> [MATERIAL TO PROCESS]
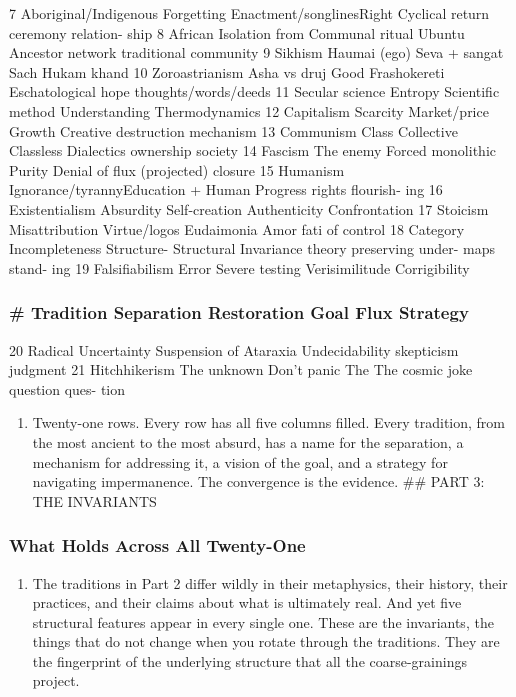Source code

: \documentclass[
]{article}
\providecommand{\tightlist}{%
  \setlength{\itemsep}{0pt}\setlength{\parskip}{0pt}}
\begin{document}
7 Aboriginal/Indigenous Forgetting Enactment/songlinesRight Cyclical
return ceremony relation- ship 8 African Isolation from Communal ritual
Ubuntu Ancestor network traditional community 9 Sikhism Haumai (ego)
Seva + sangat Sach Hukam khand 10 Zoroastrianism Asha vs druj Good
Frashokereti Eschatological hope thoughts/words/deeds 11 Secular science
Entropy Scientific method Understanding Thermodynamics 12 Capitalism
Scarcity Market/price Growth Creative destruction mechanism 13 Communism
Class Collective Classless Dialectics ownership society 14 Fascism The
enemy Forced monolithic Purity Denial of flux (projected) closure 15
Humanism Ignorance/tyrannyEducation + Human Progress rights flourish-
ing 16 Existentialism Absurdity Self-creation Authenticity Confrontation
17 Stoicism Misattribution Virtue/logos Eudaimonia Amor fati of control
18 Category Incompleteness Structure- Structural Invariance theory
preserving under- maps stand- ing 19 Falsifiabilism Error Severe testing
Verisimilitude Corrigibility

\subsubsection{\# Tradition Separation Restoration Goal Flux
Strategy}\label{tradition-separation-restoration-goal-flux-strategy-2}

20 Radical Uncertainty Suspension of Ataraxia Undecidability skepticism
judgment 21 Hitchhikerism The unknown Don't panic The The cosmic joke
question ques- tion

\begin{enumerate}
\def\labelenumi{\arabic{enumi}.}
\setcounter{enumi}{160}
\tightlist
\item
  Twenty-one rows. Every row has all five columns filled. Every
  tradition, from the most ancient to the most absurd, has a name for
  the separation, a mechanism for addressing it, a vision of the goal,
  and a strategy for navigating impermanence. The convergence is the
  evidence. \#\# PART 3: THE INVARIANTS
\end{enumerate}

\subsubsection{What Holds Across All
Twenty-One}\label{what-holds-across-all-twenty-one}

\begin{enumerate}
\def\labelenumi{\arabic{enumi}.}
\setcounter{enumi}{161}
\tightlist
\item
  The traditions in Part 2 differ wildly in their metaphysics, their
  history, their practices, and their claims about what is ultimately
  real. And yet five structural features appear in every single one.
  These are the invariants, the things that do not change when you
  rotate through the traditions. They are the fingerprint of the
  underlying structure that all the coarse-grainings project.
\end{enumerate}
\end{document}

> [REQUIRED ACTION] Please give back an exact copy of the entries above from their first line through the line containing "Scarcity Market/price Growth", leaving the pictures aside.

> [RESPONSE TO THIS EXERCISE]
Source code

: \documentclass[
]{article}
\providecommand{\tightlist}{%
  \setlength{\itemsep}{0pt}\setlength{\parskip}{0pt}}
\begin{document}
7 Aboriginal/Indigenous Forgetting Enactment/songlinesRight Cyclical
return ceremony relation- ship 8 African Isolation from Communal ritual
Ubuntu Ancestor network traditional community 9 Sikhism Haumai (ego)
Seva + sangat Sach Hukam khand 10 Zoroastrianism Asha vs druj Good
Frashokereti Eschatological hope thoughts/words/deeds 11 Secular science
Entropy Scientific method Understanding Thermodynamics 12 Capitalism
Scarcity Market/price Growth Creative destruction mechanism 13 Communism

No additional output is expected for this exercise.